# New acquistions this weekend



## NCWoodArt (Nov 3, 2013)

No pic's yet as i had no time to get them photographed before squeezing them into a already jammed packed shop. I went to estate auction this weekend because it has some woodworking items I wanted to at least get a bid in on them. Like anything I want to do I had to wait until the very end of the auction before the woodworking stuff went up for bid.

The planer was first, a Craftsman 12" Planer molder (this is the re-badged Foley Belsaw 984/985). Auctioneer said opening bid $300- no takers surprisingly, do I hear $200? No bidders- I start bidding at $100 & we have a winner!! This thing was like new, had spare set of brand new blades with it.

Nest was the Unbranded with what it was but I knew by the model # & brand name exactly what it was. A woodmaster W2600 thickness drum sander. Opening bid $100- paused for two or three seconds & a second bidder jumped in because someone blurted out that is too cheap for a drum sander. A bidding war ensued with me being the victorious one at $625 which was well above my budget but I knew it was a once in a lifetime moment to gte such a nice piece of equipemnt for little money. Also like brand new condition. These are both beast & weigh about 400-500 pounds each. both are 230v so I will have to do some minor electrical upgrades as I only have 1 230v outlet & my dust collector is on that outlet. plan is to add another breaker & run another recepticle & just swap the planer & sanders as needed.

Doing some research today I see the last used woodmaster of same part number sold for $1550 on ebay & the Sears planer molder sold for over $500 in poor condition at gov't auction online. So I feel good about money spent now I just have to raise some cash in a hurry to be able to pay my house payment this month.

Just glad I went alone without Mrs or would have been a no sale for sure...

Reactions: Like 2


----------



## Nature Man (Nov 3, 2013)

Congrats on the great finds! I've been looking at auctions around where I live, but unsuccessful so far in finding woodworking stuff. Chuck


----------



## ButchC (Nov 3, 2013)

Yay auctions!! Don't be discouraged if they don't specically say woodworking tools or equipment as many folks have no idea what stuff is.
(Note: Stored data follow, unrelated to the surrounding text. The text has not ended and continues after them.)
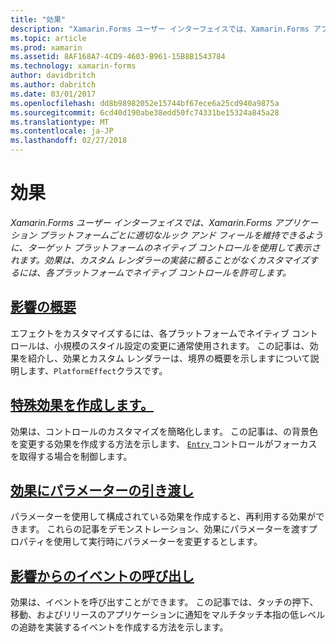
```yaml
---
title: "効果"
description: "Xamarin.Forms ユーザー インターフェイスでは、Xamarin.Forms アプリケーション プラットフォームごとに適切なルック アンド フィールを維持できるように、ターゲット プラットフォームのネイティブ コントロールを使用して表示されます。 効果は、カスタム レンダラーの実装に頼ることがなくカスタマイズするには、各プラットフォームでネイティブ コントロールを許可します。"
ms.topic: article
ms.prod: xamarin
ms.assetid: 8AF168A7-4CD9-4603-B961-15B8B1543784
ms.technology: xamarin-forms
author: davidbritch
ms.author: dabritch
ms.date: 03/01/2017
ms.openlocfilehash: dd8b98982052e15744bf67ece6a25cd940a9875a
ms.sourcegitcommit: 6cd40d190abe38edd50fc74331be15324a845a28
ms.translationtype: MT
ms.contentlocale: ja-JP
ms.lasthandoff: 02/27/2018
---
```

# <a name="effects"></a>効果

_Xamarin.Forms ユーザー インターフェイスでは、Xamarin.Forms アプリケーション プラットフォームごとに適切なルック アンド フィールを維持できるように、ターゲット プラットフォームのネイティブ コントロールを使用して表示されます。効果は、カスタム レンダラーの実装に頼ることがなくカスタマイズするには、各プラットフォームでネイティブ コントロールを許可します。_

## <a name="introduction-to-effectsintroductionmd"></a>[影響の概要](introduction.md)

エフェクトをカスタマイズするには、各プラットフォームでネイティブ コントロールは、小規模のスタイル設定の変更に通常使用されます。 この記事は、効果を紹介し、効果とカスタム レンダラーは、境界の概要を示しますについて説明します、`PlatformEffect`クラスです。

## <a name="creating-an-effectcreatingmd"></a>[特殊効果を作成します。](creating.md)

効果は、コントロールのカスタマイズを簡略化します。 この記事は、の背景色を変更する効果を作成する方法を示します、 [ `Entry` ](https://developer.xamarin.com/api/type/Xamarin.Forms.Entry/)コントロールがフォーカスを取得する場合を制御します。

## <a name="passing-parameters-to-an-effectpassing-parametersindexmd"></a>[効果にパラメーターの引き渡し](passing-parameters/index.md)

パラメーターを使用して構成されている効果を作成すると、再利用する効果ができます。 これらの記事をデモンストレーション、効果にパラメーターを渡すプロパティを使用して実行時にパラメーターを変更するとします。

## <a name="invoking-events-from-an-effecttouch-trackingmd"></a>[影響からのイベントの呼び出し](touch-tracking.md)

効果は、イベントを呼び出すことができます。 この記事では、タッチの押下、移動、およびリリースのアプリケーションに通知をマルチタッチ本指の低レベルの追跡を実装するイベントを作成する方法を示します。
If you can "preview" the sale do it!

I am glad to hear someone else found some good equipmentat an auction.

Butch


----------



## jimmyjames (Nov 3, 2013)

I need to start going to more auctions... last time I went to one was with a friend to help him load a powermatic table saw, I wasn't a registered bidder and a 24" 7hp 3ph spiral cutter head planer went for $320...... it was an older model and probably weighed 1200-1500 pounds or more, heck the drive motor was 2hp... how big is the drum sander? On your drum sander your going to need your dust collector going, without it your going to dust yourself out in no time.


----------



## jimmyjames (Nov 3, 2013)

Oops I just reread the thread, your going to run another outlet.... I didn't catch that part


----------



## NCWoodArt (Nov 4, 2013)

It's a 26" drum sander, wish it had a conveyor belt instead of the sandpaper feed drive but I really do not plan on ever sanding anything long heavy or wide. But plans change.


----------



## barry richardson (Nov 4, 2013)

Nothing like getting a great bargain to make your day.... anxiously awaiting the pics:)


----------



## DKMD (Nov 4, 2013)

Congrats on the tools!

I've only been to one tool auction, but it was one of the most exhilarating things I've ever done(related to woodworking). I dropped about $500 for several thousand dollars worth of turning tools, and I should have spent a whole lot more. That was almost a year ago, and I'm still kicking myself for not buy more stuff. By the end of the auction, they were selling boxes of random stuff for five and ten bucks... Some of those boxes had hundreds of dollars worth of tools, and a lot of them were still in original packages covered in packing grease. I'm on the look out for another auction, but I don't know that I'll ever find one with the same variety and quality of stuff.


----------



## justturnin (Nov 5, 2013)

UNACCEPTABLE!!!!! 48 hours and still no pics. Why do you hate us Bill? WHYYYYY??????

Reactions: Like 1


----------



## Mike1950 (Nov 5, 2013)

I went to 2 auctions a decade ago- one I ended up with 2- 1 ton loads of hardwood. $250 and the other I ended up with 2 pu loads of hardwood plywood for $120. After the second auction I was thinking why did I buy this. I am still using the plywood and I am thinking Dumbshitka- why the hell did you not buy more....................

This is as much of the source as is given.